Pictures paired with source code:
━━━━

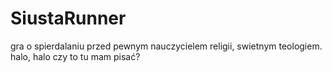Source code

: # SiustaRunner
gra o spierdalaniu przed pewnym nauczycielem religii, swietnym teologiem.
halo, halo czy to tu mam pisać?
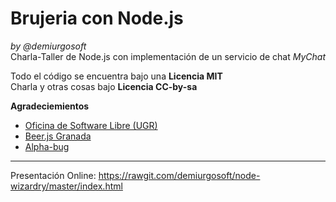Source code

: Brujeria con Node.js
====================
_by @demiurgosoft_  
Charla-Taller de Node.js con implementación de un servicio de chat _MyChat_

Todo el código se encuentra bajo una **Licencia MIT**  
Charla y otras cosas bajo **Licencia CC-by-sa**  

**Agradeciemientos**
* [Oficina de Software Libre (UGR)](https://github.com/oslugr)
* [Beer.js Granada](https://github.com/beerjs/granada)
* [Alpha-bug](https://github.com/Alpha-Bug)

-----
 
Presentación Online: <https://rawgit.com/demiurgosoft/node-wizardry/master/index.html>

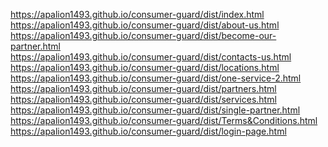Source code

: https://apalion1493.github.io/consumer-guard/dist/index.html <br>
https://apalion1493.github.io/consumer-guard/dist/about-us.html <br>
https://apalion1493.github.io/consumer-guard/dist/become-our-partner.html <br>
https://apalion1493.github.io/consumer-guard/dist/contacts-us.html <br>
https://apalion1493.github.io/consumer-guard/dist/locations.html <br>
https://apalion1493.github.io/consumer-guard/dist/one-service-2.html <br>
https://apalion1493.github.io/consumer-guard/dist/partners.html <br>
https://apalion1493.github.io/consumer-guard/dist/services.html <br>
https://apalion1493.github.io/consumer-guard/dist/single-partner.html <br>
https://apalion1493.github.io/consumer-guard/dist/Terms&Conditions.html <br>
https://apalion1493.github.io/consumer-guard/dist/login-page.html <br>
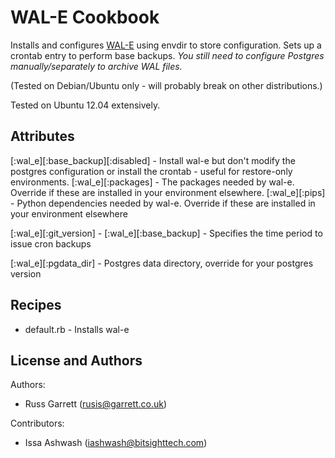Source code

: WAL-E Cookbook
==============

Installs and configures [WAL-E](https://github.com/wal-e/wal-e) using
envdir to store configuration. Sets up a crontab entry to perform base
backups. 
*You still need to configure Postgres manually/separately to
archive WAL files.*

(Tested on Debian/Ubuntu only - will probably break on other
distributions.)

Tested on Ubuntu 12.04 extensively.

Attributes
----------

[:wal_e][:base_backup][:disabled] - Install wal-e but don't modify the postgres configuration or install the crontab - useful for restore-only environments.
[:wal_e][:packages] - The packages needed by wal-e. Override if these are installed in your environment elsewhere. 
[:wal_e][:pips] - Python dependencies needed by wal-e. Override if these are installed in your environment elsewhere

[:wal_e][:git_version] - 
[:wal_e][:base_backup] - Specifies the time period to issue cron backups

[:wal_e][:pgdata_dir] - Postgres data directory, override for your postgres version

Recipes
-------

- default.rb - Installs wal-e

License and Authors
-------------------
Authors:

* Russ Garrett (rusis@garrett.co.uk)

Contributors:

* Issa Ashwash (iashwash@bitsighttech.com)
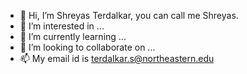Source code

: - 👋 Hi, I’m Shreyas Terdalkar, you can call me Shreyas.
- 👀 I’m interested in ...
- 🌱 I’m currently learning ...
- 💞️ I’m looking to collaborate on ...
- 📫 My email id is terdalkar.s@northeastern.edu

<!---
terdalkars/terdalkars is a ✨ special ✨ repository because its `README.md` (this file) appears on your GitHub profile.
You can click the Preview link to take a look at your changes.
--->
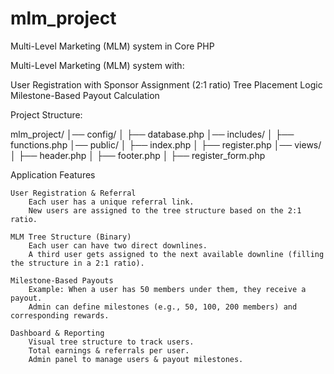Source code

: # mlm_project
Multi-Level Marketing (MLM) system in Core PHP

Multi-Level Marketing (MLM) system with:

 User Registration with Sponsor Assignment (2:1 ratio)
 Tree Placement Logic
 Milestone-Based Payout Calculation

Project Structure:

mlm_project/
│── config/
│   ├── database.php
│── includes/
│   ├── functions.php
│── public/
│   ├── index.php
│   ├── register.php
│── views/
│   ├── header.php
│   ├── footer.php
│   ├── register_form.php

Application Features

    User Registration & Referral
        Each user has a unique referral link.
        New users are assigned to the tree structure based on the 2:1 ratio.

    MLM Tree Structure (Binary)
        Each user can have two direct downlines.
        A third user gets assigned to the next available downline (filling the structure in a 2:1 ratio).

    Milestone-Based Payouts
        Example: When a user has 50 members under them, they receive a payout.
        Admin can define milestones (e.g., 50, 100, 200 members) and corresponding rewards.

    Dashboard & Reporting
        Visual tree structure to track users.
        Total earnings & referrals per user.
        Admin panel to manage users & payout milestones.
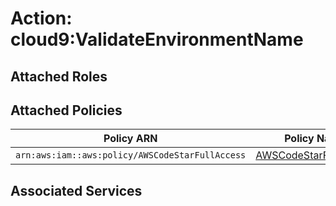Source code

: # Action: cloud9:ValidateEnvironmentName

## Attached Roles

## Attached Policies

| Policy ARN | Policy Name |
|------------|-------------|
| `arn:aws:iam::aws:policy/AWSCodeStarFullAccess` | [AWSCodeStarFullAccess](../policies.md#awscodestarfullaccess) |

## Associated Services

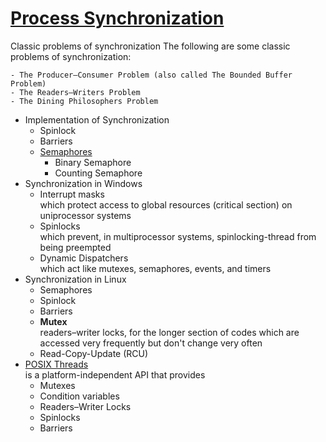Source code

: # [Process Synchronization](https://en.wikipedia.org/wiki/Synchronization_(computer_science)#:~:text=Process%20synchronization%20refers%20to%20the,a%20certain%20sequence%20of%20action.)

Classic problems of synchronization
The following are some classic problems of synchronization:

    - The Producer–Consumer Problem (also called The Bounded Buffer Problem)
    - The Readers–Writers Problem
    - The Dining Philosophers Problem

- Implementation of Synchronization
  - Spinlock
  - Barriers
  - [Semaphores](https://en.wikipedia.org/wiki/Semaphore_(programming))
    - Binary Semaphore
    - Counting Semaphore
- Synchronization in Windows
  - Interrupt masks <br/>
    which protect access to global resources (critical section) on uniprocessor systems
  - Spinlocks <br/>
    which prevent, in multiprocessor systems, spinlocking-thread from being preempted
  - Dynamic Dispatchers <br/>
    which act like mutexes, semaphores, events, and timers
- Synchronization in Linux
  - Semaphores
  - Spinlock
  - Barriers
  - **Mutex** <br/>
    readers–writer locks, for the longer section of codes which are accessed very frequently but don't change very often
  - Read-Copy-Update (RCU)
- [POSIX Threads](https://en.wikipedia.org/wiki/Pthreads) <br/>
is a platform-independent API that provides
  - Mutexes
  - Condition variables
  - Readers–Writer Locks
  - Spinlocks
  - Barriers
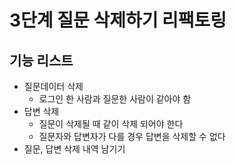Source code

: 3단계 질문 삭제하기 리팩토링
==
기능 리스트
--

- 질문데이터 삭제
    - 로그인 한 사람과 질문한 사람이 같아야 함
- 답변 삭제
    - 질문이 삭제될 때 같이 삭제 되어야 한다
    - 질문자와 답변자가 다를 경우 답변을 삭제할 수 없다
- 질문, 답변 삭제 내역 남기기

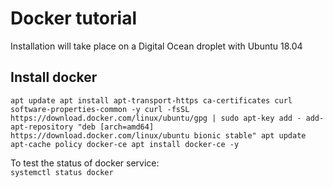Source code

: # Docker tutorial

Installation will take place on a Digital Ocean droplet with Ubuntu 18.04  

## Install docker

`apt update
apt install apt-transport-https ca-certificates curl software-properties-common -y
curl -fsSL https://download.docker.com/linux/ubuntu/gpg | sudo apt-key add -
add-apt-repository "deb [arch=amd64] https://download.docker.com/linux/ubuntu bionic stable"
apt update
apt-cache policy docker-ce
apt install docker-ce -y`

To test the status of docker service:  
`systemctl status docker`

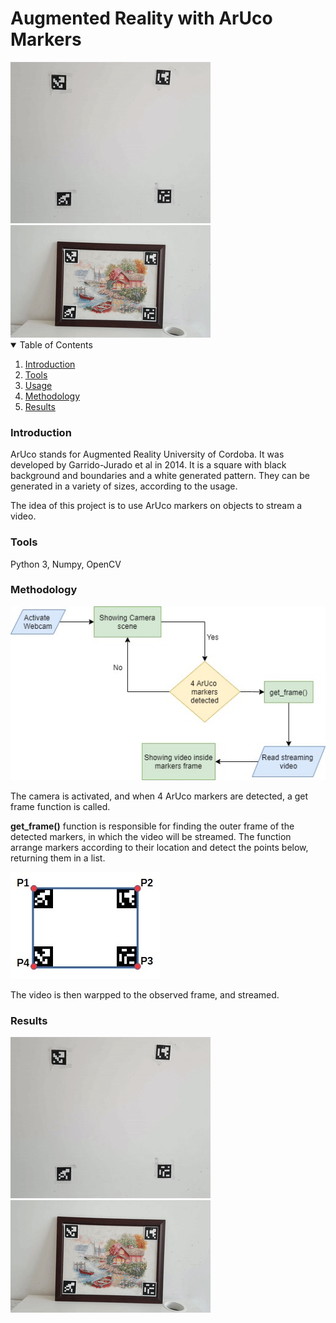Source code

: # Augmented Reality with ArUco Markers

<img src="./images/img1.gif">
<img src="./images/img2.gif">


<!-- TABLE OF CONTENTS -->
<details open="open">
  <summary>Table of Contents</summary>
  <ol>
    <li>
      <a href="#introduction">Introduction</a>
    </li>
    <li>
      <a href="#tools">Tools</a>
    </li>
    <li><a href="#data">Usage</a></li>
    <li><a href="#methodology">Methodology</a></li>
    <li><a href="#results">Results</a></li>
  </ol>
</details>

### Introduction
ArUco stands for Augmented Reality University of Cordoba. It was developed by Garrido-Jurado et al in 2014. It is a square with black background and boundaries and a white generated pattern. They can be generated in a variety of sizes, according to the usage. 

The idea of this project is to use ArUco markers on objects to stream a video. 

### Tools
Python 3, Numpy, OpenCV

### Methodology

<img src="./images/diagram.jpg">

The camera is activated, and when 4 ArUco markers are detected, a get frame function is called.

<b>get_frame()</b> function is responsible for finding the outer frame of the detected markers, in which the video will be streamed. The function arrange markers according to their location and detect the points below, returning them in a list.

<img src="./images/frame.jpg">

The video is then warpped to the observed frame, and streamed.

### Results
<img src="./images/img1.gif">
<img src="./images/img2.gif">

━━━━

Your goal: Pictures are to be left out; the records above must be repeated word for word.

Reply to the exercise:
Source code

: # SiustaRunner
gra o spierdalaniu przed pewnym nauczycielem religii, swietnym teologiem.
halo, halo czy to tu mam pisać?
Source code

: Brujeria con Node.js
====================
_by @demiurgosoft_  
Charla-Taller de Node.js con implementación de un servicio de chat _MyChat_

Todo el código se encuentra bajo una **Licencia MIT**  
Charla y otras cosas bajo **Licencia CC-by-sa**  

**Agradeciemientos**
* [Oficina de Software Libre (UGR)](https://github.com/oslugr)
* [Beer.js Granada](https://github.com/beerjs/granada)
* [Alpha-bug](https://github.com/Alpha-Bug)

-----
 
Presentación Online: <https://rawgit.com/demiurgosoft/node-wizardry/master/index.html>

Source code

: https://apalion1493.github.io/consumer-guard/dist/index.html <br>
https://apalion1493.github.io/consumer-guard/dist/about-us.html <br>
https://apalion1493.github.io/consumer-guard/dist/become-our-partner.html <br>
https://apalion1493.github.io/consumer-guard/dist/contacts-us.html <br>
https://apalion1493.github.io/consumer-guard/dist/locations.html <br>
https://apalion1493.github.io/consumer-guard/dist/one-service-2.html <br>
https://apalion1493.github.io/consumer-guard/dist/partners.html <br>
https://apalion1493.github.io/consumer-guard/dist/services.html <br>
https://apalion1493.github.io/consumer-guard/dist/single-partner.html <br>
https://apalion1493.github.io/consumer-guard/dist/Terms&Conditions.html <br>
https://apalion1493.github.io/consumer-guard/dist/login-page.html <br>
Source code

: WAL-E Cookbook
==============

Installs and configures [WAL-E](https://github.com/wal-e/wal-e) using
envdir to store configuration. Sets up a crontab entry to perform base
backups. 
*You still need to configure Postgres manually/separately to
archive WAL files.*

(Tested on Debian/Ubuntu only - will probably break on other
distributions.)

Tested on Ubuntu 12.04 extensively.

Attributes
----------

[:wal_e][:base_backup][:disabled] - Install wal-e but don't modify the postgres configuration or install the crontab - useful for restore-only environments.
[:wal_e][:packages] - The packages needed by wal-e. Override if these are installed in your environment elsewhere. 
[:wal_e][:pips] - Python dependencies needed by wal-e. Override if these are installed in your environment elsewhere

[:wal_e][:git_version] - 
[:wal_e][:base_backup] - Specifies the time period to issue cron backups

[:wal_e][:pgdata_dir] - Postgres data directory, override for your postgres version

Recipes
-------

- default.rb - Installs wal-e

License and Authors
-------------------
Authors:

* Russ Garrett (rusis@garrett.co.uk)

Contributors:

* Issa Ashwash (iashwash@bitsighttech.com)
Source code

: - 👋 Hi, I’m Shreyas Terdalkar, you can call me Shreyas.
- 👀 I’m interested in ...
- 🌱 I’m currently learning ...
- 💞️ I’m looking to collaborate on ...
- 📫 My email id is terdalkar.s@northeastern.edu

<!---
terdalkars/terdalkars is a ✨ special ✨ repository because its `README.md` (this file) appears on your GitHub profile.
You can click the Preview link to take a look at your changes.
--->
Source code

: # mlm_project
Multi-Level Marketing (MLM) system in Core PHP

Multi-Level Marketing (MLM) system with:

 User Registration with Sponsor Assignment (2:1 ratio)
 Tree Placement Logic
 Milestone-Based Payout Calculation

Project Structure:

mlm_project/
│── config/
│   ├── database.php
│── includes/
│   ├── functions.php
│── public/
│   ├── index.php
│   ├── register.php
│── views/
│   ├── header.php
│   ├── footer.php
│   ├── register_form.php

Application Features

    User Registration & Referral
        Each user has a unique referral link.
        New users are assigned to the tree structure based on the 2:1 ratio.

    MLM Tree Structure (Binary)
        Each user can have two direct downlines.
        A third user gets assigned to the next available downline (filling the structure in a 2:1 ratio).

    Milestone-Based Payouts
        Example: When a user has 50 members under them, they receive a payout.
        Admin can define milestones (e.g., 50, 100, 200 members) and corresponding rewards.

    Dashboard & Reporting
        Visual tree structure to track users.
        Total earnings & referrals per user.
        Admin panel to manage users & payout milestones.
Source code

: # Action: cloud9:ValidateEnvironmentName

## Attached Roles

## Attached Policies

| Policy ARN | Policy Name |
|------------|-------------|
| `arn:aws:iam::aws:policy/AWSCodeStarFullAccess` | [AWSCodeStarFullAccess](../policies.md#awscodestarfullaccess) |

## Associated Services

Source code

: # [Process Synchronization](https://en.wikipedia.org/wiki/Synchronization_(computer_science)#:~:text=Process%20synchronization%20refers%20to%20the,a%20certain%20sequence%20of%20action.)

Classic problems of synchronization
The following are some classic problems of synchronization:

    - The Producer–Consumer Problem (also called The Bounded Buffer Problem)
    - The Readers–Writers Problem
    - The Dining Philosophers Problem

- Implementation of Synchronization
  - Spinlock
  - Barriers
  - [Semaphores](https://en.wikipedia.org/wiki/Semaphore_(programming))
    - Binary Semaphore
    - Counting Semaphore
- Synchronization in Windows
  - Interrupt masks <br/>
    which protect access to global resources (critical section) on uniprocessor systems
  - Spinlocks <br/>
    which prevent, in multiprocessor systems, spinlocking-thread from being preempted
  - Dynamic Dispatchers <br/>
    which act like mutexes, semaphores, events, and timers
- Synchronization in Linux
  - Semaphores
  - Spinlock
  - Barriers
  - **Mutex** <br/>
    readers–writer locks, for the longer section of codes which are accessed very frequently but don't change very often
  - Read-Copy-Update (RCU)
- [POSIX Threads](https://en.wikipedia.org/wiki/Pthreads) <br/>
is a platform-independent API that provides
  - Mutexes
  - Condition variables
  - Readers–Writer Locks
  - Spinlocks
  - Barriers
Source code

: 3단계 질문 삭제하기 리팩토링
==
기능 리스트
--

- 질문데이터 삭제
    - 로그인 한 사람과 질문한 사람이 같아야 함
- 답변 삭제
    - 질문이 삭제될 때 같이 삭제 되어야 한다
    - 질문자와 답변자가 다를 경우 답변을 삭제할 수 없다
- 질문, 답변 삭제 내역 남기기

Source code

: # Docker tutorial

Installation will take place on a Digital Ocean droplet with Ubuntu 18.04  

## Install docker

`apt update
apt install apt-transport-https ca-certificates curl software-properties-common -y
curl -fsSL https://download.docker.com/linux/ubuntu/gpg | sudo apt-key add -
add-apt-repository "deb [arch=amd64] https://download.docker.com/linux/ubuntu bionic stable"
apt update
apt-cache policy docker-ce
apt install docker-ce -y`

To test the status of docker service:  
`systemctl status docker`

Source code

: # Augmented Reality with ArUco Markers

<img src="./images/img1.gif">
<img src="./images/img2.gif">


<!-- TABLE OF CONTENTS -->
<details open="open">
  <summary>Table of Contents</summary>
  <ol>
    <li>
      <a href="#introduction">Introduction</a>
    </li>
    <li>
      <a href="#tools">Tools</a>
    </li>
    <li><a href="#data">Usage</a></li>
    <li><a href="#methodology">Methodology</a></li>
    <li><a href="#results">Results</a></li>
  </ol>
</details>

### Introduction
ArUco stands for Augmented Reality University of Cordoba. It was developed by Garrido-Jurado et al in 2014. It is a square with black background and boundaries and a white generated pattern. They can be generated in a variety of sizes, according to the usage. 

The idea of this project is to use ArUco markers on objects to stream a video. 

### Tools
Python 3, Numpy, OpenCV

### Methodology

<img src="./images/diagram.jpg">

The camera is activated, and when 4 ArUco markers are detected, a get frame function is called.

<b>get_frame()</b> function is responsible for finding the outer frame of the detected markers, in which the video will be streamed. The function arrange markers according to their location and detect the points below, returning them in a list.

<img src="./images/frame.jpg">

The video is then warpped to the observed frame, and streamed.

### Results
<img src="./images/img1.gif">
<img src="./images/img2.gif">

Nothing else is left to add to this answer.